My first project here at WePay was to replace our legacy monitoring system Check_MK, with something that we can easily configure and scale to meet the needs of our infrastructure and application services.

Our monitoring needs have outgrown traditional tools like Nagios and Check_MK. Like many companies, we did our due diligence on many SaaS products as well as contemplating the whole “we could just build our own” option for a hot minute.

At the end of the day, we want to be the best at delivering world class payment solutions to platforms and not be the best at writing a monitoring tool. I settled on Sensu after evaluating nearly all the alternatives. Sensu is an open source monitoring platform that supports centralized and distributed monitoring. Sensu is different than the older way of probe/agent monitoring. The architecture is more complex than a system like Check_MK. Sensu uses a Server, Transport Layer, and Clients. Sensu gets into more detail of the basic pattern in their documentation. This pattern works very nicely when it comes to scalability. The downside is that it will come at a cost due to the increased footprint required to meet the needs of a large scale production deployment.

Check_MK works by having the central server establishing a connection to each instance where a Check_MK agent is running, then running the check remotely.

Each instance in our deployment runs a Sensu Client. The client can be configured to run a standalone check or subscription checks. Standalone checks could be used for something that needs to only run on that one instance, e.g.: Check to see if this singleton process is running and report back. Whereas subscription checks follow a “pubsub” pattern.

The Server, Transport Layer, and Client pattern Sensu uses works very nicely when it comes to scalability. The downside is that it comes at a cost due to the increased footprint required to meet the needs of a large scale production deployment.

WePay’s Sensu Architecture


Sensu Topology

Fig. 1: WePay's Sensu Topology

Our production Sensu footprint is made up of:

  • 3 instances running Sensu Server. These instances are responsible for publishing checks into the Sensu/RabbitMQ transport layer, as well as serving the Sensu API and Uchiwa Dashboard for a single pane of glass.
  • Redis for persistence of registered clients and any check history.
  • 3 RabbitMQ instances running in a cluster.
  • Sensu clients on every instance.
  • ~ 3-4 instances we call Sensu Runners, for adhoc subscription checks.
  • Mmonit is used to keep Sensu server, Sensu api, Sensu client, RabbitMQ and Redis processes running.

The Basics

Internally, Sensu server does its own master election out of the box.
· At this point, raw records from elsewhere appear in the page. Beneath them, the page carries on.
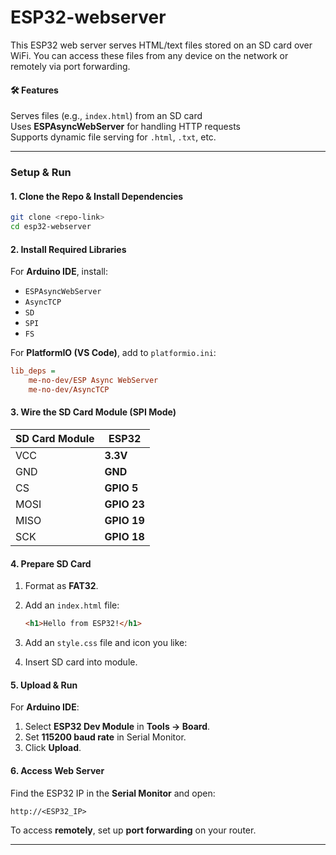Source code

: # ESP32-webserver

This ESP32 web server serves HTML/text files stored on an SD card over WiFi. You can access these files from any device on the network or remotely via port forwarding.  

#### **🛠 Features**  
Serves files (e.g., `index.html`) from an SD card  
Uses **ESPAsyncWebServer** for handling HTTP requests  
Supports dynamic file serving for `.html`, `.txt`, etc.  

---

### **Setup & Run**  

#### **1. Clone the Repo & Install Dependencies**  
```bash
git clone <repo-link>
cd esp32-webserver
```

#### **2. Install Required Libraries**  
For **Arduino IDE**, install:  
- `ESPAsyncWebServer`
- `AsyncTCP`
- `SD`
- `SPI`
- `FS`
  

For **PlatformIO (VS Code)**, add to `platformio.ini`:  
```ini
lib_deps =
    me-no-dev/ESP Async WebServer
    me-no-dev/AsyncTCP
```

#### **3. Wire the SD Card Module (SPI Mode)**  
| **SD Card Module** | **ESP32** |
|--------------------|----------|
| VCC | **3.3V** |
| GND | **GND** |
| CS | **GPIO 5** |
| MOSI | **GPIO 23** |
| MISO | **GPIO 19** |
| SCK | **GPIO 18** |

#### **4. Prepare SD Card**  
1. Format as **FAT32**.  
2. Add an `index.html` file:  
   ```html
   <h1>Hello from ESP32!</h1>
   ```
3. Add an `style.css` file and icon you like:
   
4. Insert SD card into module.  

#### **5. Upload & Run**  
For **Arduino IDE**:  
1. Select **ESP32 Dev Module** in **Tools → Board**.  
2. Set **115200 baud rate** in Serial Monitor.  
3. Click **Upload**.  

#### **6. Access Web Server**  
Find the ESP32 IP in the **Serial Monitor** and open:  
```
http://<ESP32_IP>
```

To access **remotely**, set up **port forwarding** on your router.  

---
This gives us the ability to scale the server layer as needed. The server is responsible for broadcasting all the subscribed checks and handlers for all the check results. Given the size of our production deployment and the things we care about, the servers can get quite busy. We also made the decision to run RabbitMQ in cluster mode for reliability.

Where things get interesting

We use subscription checks almost exclusively. At time of provisioning, Ansible configures the Sensu client with any Google Compute Engine tags defined on the instance.

  "client": {
    "name": "ansible_nodename",
    "address": "ansible_eth0.ipv4.address",
    "zone": "hostvars[inventory_hostname].gce_zone",
    "subscriptions": [ "defaults", "gce_tag-01", "gce_tag-02" ]

This has proven to be very powerful. In a cloud world with ephemeral instances, we can focus on the definition of the checks to target instances with a similar vocabulary. What this means is if we scale our www instances in Google Cloud, then any checks defined to be run on a instance that is subscribed to www checks will automatically register themselves with Sensu and begin executing the defined checks.

This pattern also works well with our Sensu “Runner” boxes. Essentially we have a class of instances that just run checks. We have them configured using Sensu’s Round-robin client subscriptions. We do this to manage load on the runner boxes. Typically the runner boxes are running status and info checks for things like Memcached and Redis. We have our runners boxes set up in multiple zones. As a result we get the benefit of monitoring the network connectivity between our networks as well.

For round-robin standard checks to be effective you must set the source key in your check to use Sensu’s Proxy Client feature. Without this setting your check’s result history will be split across however many runners you use. This could cause you to not get alerted… which is, needless to say, very bad.

In conclusion, migrating to Sensu has really improved our reliability and trust in our monitoring. Our SREs have more restful nights and we have more control over our infrastructure.